DASH Shell discussions
 help / color / mirror / Atom feed
* [PATCH] fix UTF-8 issues in read() builtin
@ 2010-09-07 21:26 Alexey Zinovyev
  2010-09-07 22:57 ` Jilles Tjoelker
  0 siblings, 1 reply; 2+ messages in thread
From: Alexey Zinovyev @ 2010-09-07 21:26 UTC (permalink / raw)
  To: dash

[-- Attachment #1: Type: text/plain, Size: 199 bytes --]

Hello, I think there is a bug in read() builtin.

$ cat test
echo 'ρ'|while read i; do echo $i; done
$ dash test

$ bash test
ρ

Same with some japanese symbols.
Looks like dash strips 0x81 byte. 

[-- Attachment #2: dash-read-fix.patch --]
[-- Type: text/plain, Size: 378 bytes --]

diff --git a/src/miscbltin.c b/src/miscbltin.c
index 5ab1648..f8c5655 100644
--- a/src/miscbltin.c
+++ b/src/miscbltin.c
@@ -101,7 +101,6 @@ readcmd_handle_line(char *line, char **ap, size_t len)
 			 * will not modify the length of the string */
 			offset = sl->text - s;
 			remainder = backup + offset;
-			rmescapes(remainder);
 			setvar(*ap, remainder, 0);
 
 			return;

^ permalink raw reply related	[flat|nested] 2+ messages in thread

* Re: [PATCH] fix UTF-8 issues in read() builtin
  2010-09-07 21:26 [PATCH] fix UTF-8 issues in read() builtin Alexey Zinovyev
@ 2010-09-07 22:57 ` Jilles Tjoelker
  0 siblings, 0 replies; 2+ messages in thread
From: Jilles Tjoelker @ 2010-09-07 22:57 UTC (permalink / raw)
  To: Alexey Zinovyev; +Cc: dash

On Wed, Sep 08, 2010 at 01:26:15AM +0400, Alexey Zinovyev wrote:
> Hello, I think there is a bug in read() builtin.

> $ cat test
> echo 'ρ'|while read i; do echo $i; done
> $ dash test

> $ bash test
> ρ

> Same with some japanese symbols.
> Looks like dash strips 0x81 byte. 

0x81 == CTLESC, the escape character in dash's internal representation.

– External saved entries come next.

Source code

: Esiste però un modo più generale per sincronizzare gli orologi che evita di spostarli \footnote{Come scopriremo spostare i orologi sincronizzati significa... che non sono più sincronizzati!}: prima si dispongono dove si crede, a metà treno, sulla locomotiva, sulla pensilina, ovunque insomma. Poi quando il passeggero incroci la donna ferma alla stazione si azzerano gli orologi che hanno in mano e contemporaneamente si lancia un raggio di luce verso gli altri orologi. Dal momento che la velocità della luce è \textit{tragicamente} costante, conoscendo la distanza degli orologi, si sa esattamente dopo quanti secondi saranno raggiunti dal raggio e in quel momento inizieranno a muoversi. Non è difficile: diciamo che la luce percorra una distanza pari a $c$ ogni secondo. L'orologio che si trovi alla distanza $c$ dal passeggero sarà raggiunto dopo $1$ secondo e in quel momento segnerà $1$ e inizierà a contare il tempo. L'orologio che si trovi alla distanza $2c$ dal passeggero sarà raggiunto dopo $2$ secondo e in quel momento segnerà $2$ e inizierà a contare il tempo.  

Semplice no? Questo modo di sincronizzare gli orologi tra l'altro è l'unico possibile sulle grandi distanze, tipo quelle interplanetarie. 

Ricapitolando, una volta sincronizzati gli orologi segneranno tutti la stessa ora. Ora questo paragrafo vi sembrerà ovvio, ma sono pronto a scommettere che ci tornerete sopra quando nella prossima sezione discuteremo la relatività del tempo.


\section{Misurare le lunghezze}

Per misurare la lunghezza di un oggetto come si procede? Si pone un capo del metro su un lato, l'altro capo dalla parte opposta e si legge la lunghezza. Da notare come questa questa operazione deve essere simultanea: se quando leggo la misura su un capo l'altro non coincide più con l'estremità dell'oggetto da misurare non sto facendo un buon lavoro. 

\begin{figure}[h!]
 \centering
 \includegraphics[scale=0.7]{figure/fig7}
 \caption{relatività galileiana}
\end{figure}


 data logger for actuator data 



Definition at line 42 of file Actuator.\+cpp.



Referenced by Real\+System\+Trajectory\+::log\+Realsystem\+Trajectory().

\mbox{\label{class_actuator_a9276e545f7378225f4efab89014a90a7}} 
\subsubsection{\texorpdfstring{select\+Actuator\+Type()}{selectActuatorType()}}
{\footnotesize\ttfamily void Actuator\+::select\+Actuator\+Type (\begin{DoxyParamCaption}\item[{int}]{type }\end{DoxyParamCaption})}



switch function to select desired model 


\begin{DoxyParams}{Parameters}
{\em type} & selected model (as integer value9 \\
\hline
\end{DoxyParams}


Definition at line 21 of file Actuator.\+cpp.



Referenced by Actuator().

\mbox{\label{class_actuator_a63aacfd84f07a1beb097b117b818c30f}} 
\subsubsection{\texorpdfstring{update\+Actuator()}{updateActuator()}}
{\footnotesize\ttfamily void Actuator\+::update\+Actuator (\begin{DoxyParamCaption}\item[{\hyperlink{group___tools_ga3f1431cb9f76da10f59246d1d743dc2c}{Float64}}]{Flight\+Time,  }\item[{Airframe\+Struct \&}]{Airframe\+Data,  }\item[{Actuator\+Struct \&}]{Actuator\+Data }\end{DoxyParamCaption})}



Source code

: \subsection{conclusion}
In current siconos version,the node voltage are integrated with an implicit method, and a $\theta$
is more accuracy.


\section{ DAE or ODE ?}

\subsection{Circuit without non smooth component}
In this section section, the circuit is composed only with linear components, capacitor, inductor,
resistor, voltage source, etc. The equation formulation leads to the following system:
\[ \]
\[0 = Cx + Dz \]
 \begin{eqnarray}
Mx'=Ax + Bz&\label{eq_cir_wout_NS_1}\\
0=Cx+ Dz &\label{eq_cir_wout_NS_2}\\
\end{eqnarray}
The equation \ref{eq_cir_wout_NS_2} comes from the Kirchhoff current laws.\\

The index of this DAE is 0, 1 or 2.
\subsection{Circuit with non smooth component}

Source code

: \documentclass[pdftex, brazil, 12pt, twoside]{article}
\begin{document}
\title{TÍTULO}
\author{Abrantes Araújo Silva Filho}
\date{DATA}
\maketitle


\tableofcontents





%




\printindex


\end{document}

> diff --git a/src/miscbltin.c b/src/miscbltin.c
> index 5ab1648..f8c5655 100644
> --- a/src/miscbltin.c
> +++ b/src/miscbltin.c
> @@ -101,7 +101,6 @@ readcmd_handle_line(char *line, char **ap, size_t len)
>  			 * will not modify the length of the string */
>  			offset = sl->text - s;
>  			remainder = backup + offset;
> -			rmescapes(remainder);
>  			setvar(*ap, remainder, 0);
>  
>  			return;

This patch is not correct as it will leave 0x81 bytes for backslash
escapes. That is probably a bit worse than ignoring the backslashes
entirely, which is what it does now. It attempts to "escape" the next
character by placing a CTLESC, but CTLESC does not and should not escape
IFS characters for ifsbreakup(); the recordregion() mechanism should be
used for that.

(For the intermediate representation generated by parser.c, CTLESC does
escape IFS characters. This is not ideal as it prevents IFS splitting
with CTL* bytes in word in ${var+-word}.)

The patch I posted separately fixes the handling of 0x81 and various
other issues with read (by using separate code instead of trying to use
expand.c). Backslash escaping works too although I have just found some
bugs with corner cases.

-- 
Jilles Tjoelker

^ permalink raw reply	[flat|nested] 2+ messages in thread

end of thread, other threads:[~2010-09-07 22:57 UTC | newest]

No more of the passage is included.